Capriccio C5482; EAN: 8 4522105482 7

Capriccio hat eine weitere Aufführung von Hans Werner Henzes (1926-2012) Oratorium „Das Floß der Medusa“ veröffentlicht – diesmal live. Unter der Leitung von Cornelius Meister spielen und singen das ORF Radio-Symphonieorchester Wien, der Arnold Schoenberg Chor sowie die Wiener Sängerknaben. Die Solisten sind: Sarah Wegener (La Mort), Dietrich Henschel (Jean-Charles) und Sven-Erich Bechtolf (Sprecher/Charon).

Nachdem es um Henzes Oratorium Das Floß der Medusa, dessen geplante Uraufführung Ende 1968 durch einen Polizeieinsatz vereitelt wurde und so den vielleicht größten Konzertskandal der bundesdeutschen Nachkriegsgeschichte verursachte, lange still war, sorgte wohl die Flüchtlingskrise im Mittelmeer in den letzten Jahren für eine gewisse Renaissance dieses echten Meisterwerks – bis hin zu szenischen Realisationen (Amsterdam, Berlin). Ende 2019 hatte SWR Classic eine Aufnahme aus der Elbphilharmonie (vom 15.–17. 11. 2017) mit dem kürzlich verstorbenen Dirigenten Peter Eötvös herausgebracht – siehe unsere Kritik mit ein paar näheren Infos zum Werk. Nun gibt es eine weitere – nur zwei Wochen ältere (!) – Einspielung, diesmal live aus dem Wiener Konzerthaus. Capriccio hätte mit dieser Veröffentlichung allerdings nicht sechs Jahre warten müssen: Die Aufführung mit dem ORF Radio-Symphonieorchester Wien unter Leitung von Cornelius Meister liegt auf demselben Niveau wie die des SWR Symphonieorchesters. Das fordert geradezu zum direkten Vergleich heraus. Die Erstaufnahme auf Deutsche Grammophon – der Mitschnitt der Generalprobe von 1968, dirigiert vom Komponisten – fällt nach Meinung des Rezensenten eigentlich in allen Belangen schwächer aus, bleibt als historisch ganz ungewöhnliches Dokument aber weiterhin interessant.

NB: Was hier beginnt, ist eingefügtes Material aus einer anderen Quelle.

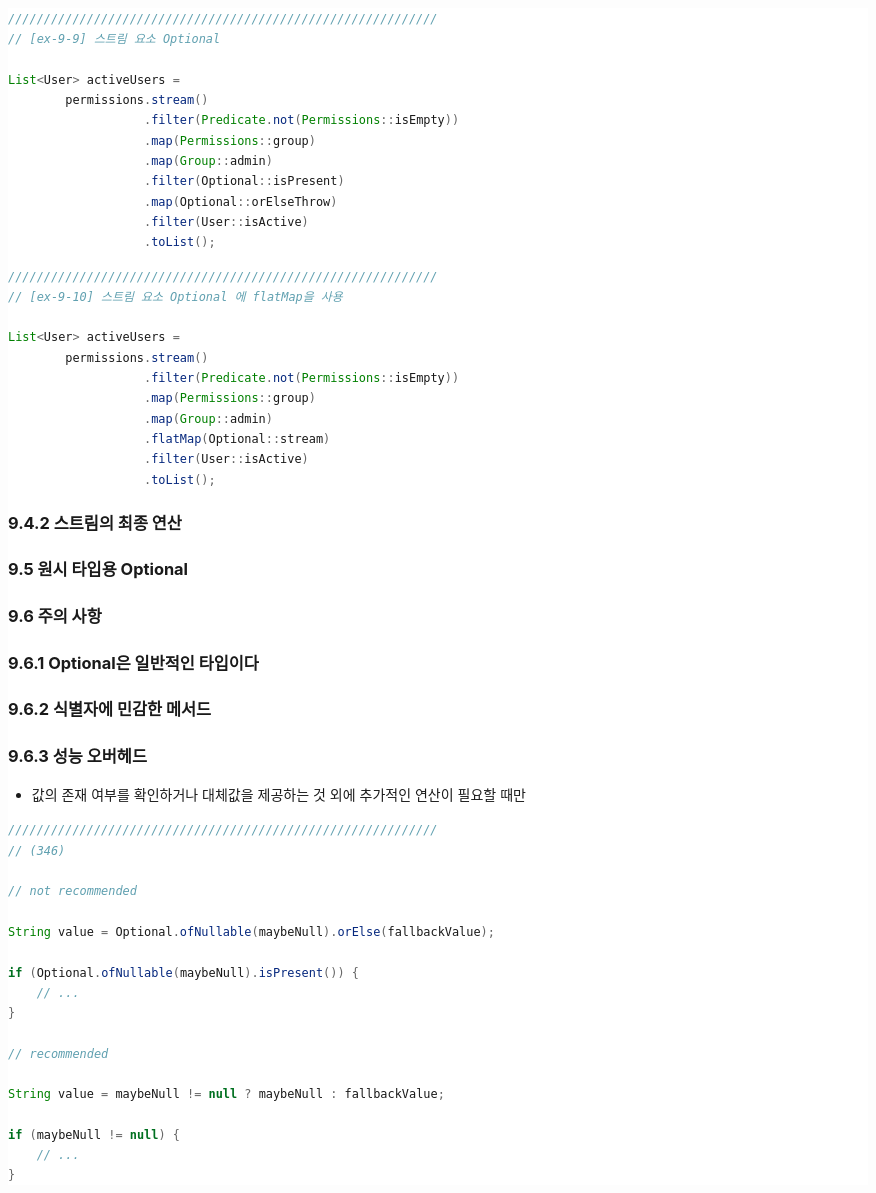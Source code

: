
 ```java
////////////////////////////////////////////////////////////
// [ex-9-9] 스트림 요소 Optional

List<User> activeUsers =
        permissions.stream()
                   .filter(Predicate.not(Permissions::isEmpty))
                   .map(Permissions::group)
                   .map(Group::admin)
                   .filter(Optional::isPresent)
                   .map(Optional::orElseThrow)
                   .filter(User::isActive)
                   .toList();
```

```java
////////////////////////////////////////////////////////////
// [ex-9-10] 스트림 요소 Optional 에 flatMap을 사용

List<User> activeUsers =
        permissions.stream()
                   .filter(Predicate.not(Permissions::isEmpty))
                   .map(Permissions::group)
                   .map(Group::admin)
                   .flatMap(Optional::stream)
                   .filter(User::isActive)
                   .toList();
```

### 9.4.2 스트림의 최종 연산

### 9.5 원시 타입용 Optional

### 9.6 주의 사항
### 9.6.1 Optional은 일반적인 타입이다
### 9.6.2 식별자에 민감한 메서드
### 9.6.3 성능 오버헤드

- 값의 존재 여부를 확인하거나 대체값을 제공하는 것 외에 추가적인 연산이 필요할 때만

```java
////////////////////////////////////////////////////////////
// (346)

// not recommended

String value = Optional.ofNullable(maybeNull).orElse(fallbackValue);

if (Optional.ofNullable(maybeNull).isPresent()) {
    // ...
}

// recommended

String value = maybeNull != null ? maybeNull : fallbackValue;

if (maybeNull != null) {
    // ...
}
```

Die Akustik der Elbphilharmonie – sicher nicht jedermanns Sache – kommt Eötvös‘ Streben vor allem nach Durchsichtigkeit dieses riesig besetzten Oratoriums gut entgegen, was aufnahmetechnisch entsprechend eingefangen wurde. Das Wiener Konzerthaus hat bei etwas mehr Hall – wohl nicht zuletzt deswegen braucht Cornelius Meister auch ca. 4½ Minuten länger – gleichzeitig mehr Wärme. Dies kommt gerade den Chören der Lebenden zugute – die anfangs nur von Bläsern begleitet werden. Später wechseln sie ja – bis auf die dann solistisch agierenden 14 Überlebenden – ins von den Streichern dominierte Reich der Toten. Eine erstaunliche Transparenz wird jedoch gleichfalls in Wien erreicht. Die Dynamik über alles scheint dabei hier größer.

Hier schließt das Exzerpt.